Extracted records:
* * *
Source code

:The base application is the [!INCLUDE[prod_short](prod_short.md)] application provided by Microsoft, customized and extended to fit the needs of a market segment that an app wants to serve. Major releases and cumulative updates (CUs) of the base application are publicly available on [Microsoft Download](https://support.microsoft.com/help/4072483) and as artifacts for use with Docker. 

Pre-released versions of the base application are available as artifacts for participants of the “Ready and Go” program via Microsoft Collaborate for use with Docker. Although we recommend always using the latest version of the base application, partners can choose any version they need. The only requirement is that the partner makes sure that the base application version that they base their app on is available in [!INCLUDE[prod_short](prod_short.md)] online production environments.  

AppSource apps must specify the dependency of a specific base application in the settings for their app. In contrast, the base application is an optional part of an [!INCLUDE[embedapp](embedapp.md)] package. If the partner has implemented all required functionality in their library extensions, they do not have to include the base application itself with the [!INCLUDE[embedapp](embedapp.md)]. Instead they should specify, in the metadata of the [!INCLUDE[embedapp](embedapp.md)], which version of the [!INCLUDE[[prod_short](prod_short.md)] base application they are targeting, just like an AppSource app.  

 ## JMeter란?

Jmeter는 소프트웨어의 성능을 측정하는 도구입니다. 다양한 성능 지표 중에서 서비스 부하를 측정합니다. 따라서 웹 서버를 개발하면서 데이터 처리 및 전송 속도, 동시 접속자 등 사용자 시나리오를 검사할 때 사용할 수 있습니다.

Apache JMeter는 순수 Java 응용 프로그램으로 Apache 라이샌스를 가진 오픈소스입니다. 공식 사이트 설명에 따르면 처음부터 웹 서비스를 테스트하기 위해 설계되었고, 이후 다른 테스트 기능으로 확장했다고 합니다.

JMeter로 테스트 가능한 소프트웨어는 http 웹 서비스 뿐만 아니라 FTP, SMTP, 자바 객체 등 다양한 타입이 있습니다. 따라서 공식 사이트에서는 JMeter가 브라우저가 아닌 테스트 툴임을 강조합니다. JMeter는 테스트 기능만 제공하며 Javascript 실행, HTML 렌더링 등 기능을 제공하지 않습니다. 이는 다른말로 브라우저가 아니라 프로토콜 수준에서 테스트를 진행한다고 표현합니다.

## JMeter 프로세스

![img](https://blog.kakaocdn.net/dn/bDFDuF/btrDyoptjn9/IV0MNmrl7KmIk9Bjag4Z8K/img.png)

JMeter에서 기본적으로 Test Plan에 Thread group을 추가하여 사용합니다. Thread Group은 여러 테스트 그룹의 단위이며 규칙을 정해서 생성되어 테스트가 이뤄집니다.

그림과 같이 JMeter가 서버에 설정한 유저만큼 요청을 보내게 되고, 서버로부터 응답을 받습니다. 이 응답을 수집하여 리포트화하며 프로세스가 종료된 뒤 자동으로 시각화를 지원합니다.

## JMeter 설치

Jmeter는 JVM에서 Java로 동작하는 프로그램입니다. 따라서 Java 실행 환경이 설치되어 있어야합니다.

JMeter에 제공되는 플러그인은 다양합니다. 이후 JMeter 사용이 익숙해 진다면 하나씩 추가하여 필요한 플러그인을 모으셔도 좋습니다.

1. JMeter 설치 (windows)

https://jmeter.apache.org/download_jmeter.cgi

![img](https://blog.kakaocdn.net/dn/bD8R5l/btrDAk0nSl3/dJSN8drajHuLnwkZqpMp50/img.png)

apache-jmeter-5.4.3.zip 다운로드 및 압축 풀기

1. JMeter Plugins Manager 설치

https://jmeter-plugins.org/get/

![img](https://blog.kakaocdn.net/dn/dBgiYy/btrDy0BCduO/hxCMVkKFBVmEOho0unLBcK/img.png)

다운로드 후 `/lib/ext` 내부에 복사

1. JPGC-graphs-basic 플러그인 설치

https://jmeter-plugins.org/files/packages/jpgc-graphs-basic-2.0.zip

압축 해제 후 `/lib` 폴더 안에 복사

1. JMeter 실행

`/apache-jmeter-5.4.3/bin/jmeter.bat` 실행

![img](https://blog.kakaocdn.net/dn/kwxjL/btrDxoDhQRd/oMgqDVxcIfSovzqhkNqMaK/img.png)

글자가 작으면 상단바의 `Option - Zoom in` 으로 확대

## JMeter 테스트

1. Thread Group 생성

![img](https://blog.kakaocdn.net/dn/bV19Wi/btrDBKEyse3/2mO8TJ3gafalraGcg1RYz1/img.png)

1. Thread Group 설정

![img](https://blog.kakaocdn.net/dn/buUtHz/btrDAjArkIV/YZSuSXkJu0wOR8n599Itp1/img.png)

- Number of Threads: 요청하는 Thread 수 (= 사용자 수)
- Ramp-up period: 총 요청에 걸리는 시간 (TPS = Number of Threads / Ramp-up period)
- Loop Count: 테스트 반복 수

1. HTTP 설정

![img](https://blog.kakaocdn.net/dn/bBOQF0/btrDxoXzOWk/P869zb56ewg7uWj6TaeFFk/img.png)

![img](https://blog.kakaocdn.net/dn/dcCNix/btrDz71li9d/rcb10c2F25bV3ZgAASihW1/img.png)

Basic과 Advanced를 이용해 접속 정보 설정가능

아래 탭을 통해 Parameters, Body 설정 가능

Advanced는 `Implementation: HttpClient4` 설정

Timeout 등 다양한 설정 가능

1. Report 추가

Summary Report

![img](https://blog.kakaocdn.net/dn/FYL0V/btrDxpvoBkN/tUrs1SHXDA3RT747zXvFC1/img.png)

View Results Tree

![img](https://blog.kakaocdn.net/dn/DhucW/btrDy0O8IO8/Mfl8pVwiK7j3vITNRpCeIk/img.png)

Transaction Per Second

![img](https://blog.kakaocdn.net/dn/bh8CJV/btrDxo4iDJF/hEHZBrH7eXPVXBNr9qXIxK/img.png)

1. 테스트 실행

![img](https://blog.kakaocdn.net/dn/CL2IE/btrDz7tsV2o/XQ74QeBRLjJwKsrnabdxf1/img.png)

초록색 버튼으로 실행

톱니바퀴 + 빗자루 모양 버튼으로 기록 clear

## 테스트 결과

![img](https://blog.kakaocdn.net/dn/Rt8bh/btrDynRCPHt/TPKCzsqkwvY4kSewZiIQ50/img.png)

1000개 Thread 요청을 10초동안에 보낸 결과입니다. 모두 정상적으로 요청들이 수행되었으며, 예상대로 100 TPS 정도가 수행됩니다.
* * *
*What is needed:* Could you find every line in the records above that has the string "they" and copy it?

*Answer to this problem:*
Pre-released versions of the base application are available as artifacts for participants of the “Ready and Go” program via Microsoft Collaborate for use with Docker. Although we recommend always using the latest version of the base application, partners can choose any version they need. The only requirement is that the partner makes sure that the base application version that they base their app on is available in [!INCLUDE[prod_short](prod_short.md)] online production environments.  
AppSource apps must specify the dependency of a specific base application in the settings for their app. In contrast, the base application is an optional part of an [!INCLUDE[embedapp](embedapp.md)] package. If the partner has implemented all required functionality in their library extensions, they do not have to include the base application itself with the [!INCLUDE[embedapp](embedapp.md)]. Instead they should specify, in the metadata of the [!INCLUDE[embedapp](embedapp.md)], which version of the [!INCLUDE[[prod_short](prod_short.md)] base application they are targeting, just like an AppSource app.  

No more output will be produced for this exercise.